Mobilisé depuis près d’un an pour faire face à la crise, le personnel soignant est sur les rotules. Et la situation ne devrait pas aller en s’améliorant : en Wallonie, quelque 3400 offres d’emploi dans le secteur des soins de santé sont comptabilisées. Nos hôpitaux peinent à dénicher les profils recherchés et l’image du métier – ou plutôt le manque de valorisation de ce dernier – ne suscitera probablement que peu de vocation.

La problématique est nationale. Mais nos hôpitaux ne sont pas épargnés par ce constat. "Côté infirmier, nous venons de recruter 35 temps plein, il nous manque encore 30", précise Delphine Cauchies, en charge de la communication d’EpiCURA. "Les prochains diplômés ne sortiront qu’au mois de juin donc d’ici là, il faudra prendre patience." Les raisons de ces difficultés sont évidemment multiples.

"Au-delà de la prolongation des études et donc d’une promotion blanche, on peut imaginer que la réalité du métier freine les ardeurs de certains candidats. Il faut ajouter à cela la difficulté pour des familles monoparentales de s’orienter vers ce genre de carrière, qui impose des horaires très particuliers qui ne permettent que difficilement de concilier vie de famille et vie professionnelle." Un constat également partagé par les équipes d’Ambroise Paré.

"Travailler à pause, les week-ends, les jours fériés, ce n’est pas évident.
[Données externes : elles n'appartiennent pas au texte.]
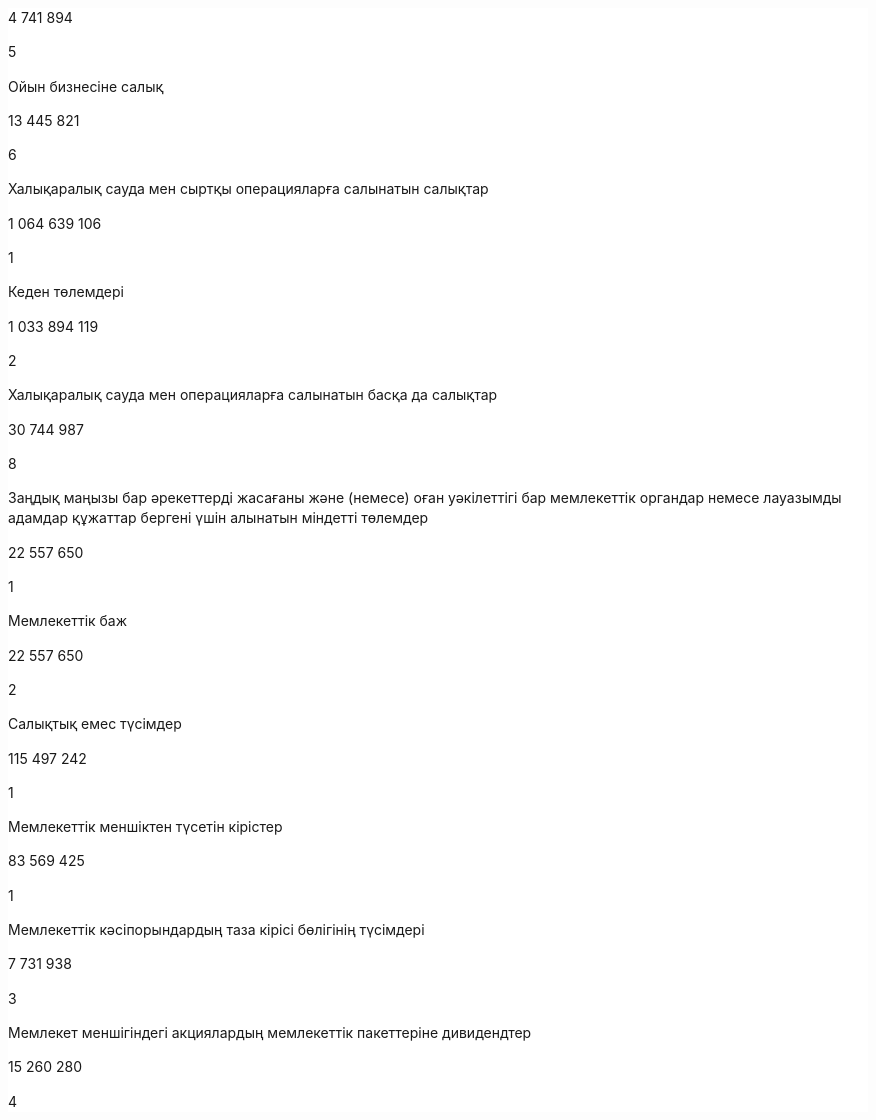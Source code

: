 4 741 894

5

Ойын бизнесіне салық

13 445 821

6

Халықаралық сауда мен сыртқы операцияларға салынатын салықтар

1 064 639 106

1

Кеден төлемдерi

1 033 894 119

2

Халықаралық сауда мен операцияларға салынатын басқа да салықтар

30 744 987

8

Заңдық маңызы бар әрекеттерді жасағаны және (немесе)  оған уәкілеттігі бар мемлекеттік органдар немесе лауазымды адамдар құжаттар бергені үшін алынатын міндетті төлемдер

22 557 650

1

Мемлекеттік баж

22 557 650

2

Салықтық емес түсiмдер

115 497 242

1

Мемлекеттік меншіктен түсетін кірістер

83 569 425

1

Мемлекеттік кәсіпорындардың таза кірісі бөлігінің түсімдері

7 731 938

3

Мемлекет меншігіндегі акциялардың мемлекеттік пакеттеріне дивидендтер

15 260 280

4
Le service infirmier est composé de près de 80% de femmes, ce qui implique aussi des écartements dès les débuts de grossesse", précise France Brohée, responsable de la communication. "C’est une excellente chose pour leur sécurité, mais cela implique aussi que les services soient desservis pendant près d’un an. Et les difficultés à recruter sont bien réelles. La charge de travail retombe donc sur des équipes déjà fatiguées et incomplètes."

À ce jour, la pénibilité du travail d’infirmier n’est toujours pas reconnue. "Il y a un manque de reconnaissance du métier et un manque d’attractivité, qui est aussi salarial : malgré une année d’étude supplémentaire, les nouveaux infirmiers sont toujours considérés comme issus d’un bachelier. Au niveau des titres (nécessaires pour travailler dans certains services, par exemple les soins intensifs, les urgences ou encore l’oncologie, NdlR), ce n’est pas vraiment mieux."

Et de poursuivre : "Il n’y aura plus de valorisation financière alors qu’une spécialisation nécessite un an d’étude supplémentaire, et donc cinq ans d’étude. On nous impose d’avoir certains profils dans nos services mais rien n’est fait pour motiver les étudiants. Tout cela pose des problèmes au niveau des engagements !" Et à ce stade, aucune solution concrète ne semble se dégager pour remédier à la problématique… Le personnel soignant devra donc, une fois encore, prendre sur lui.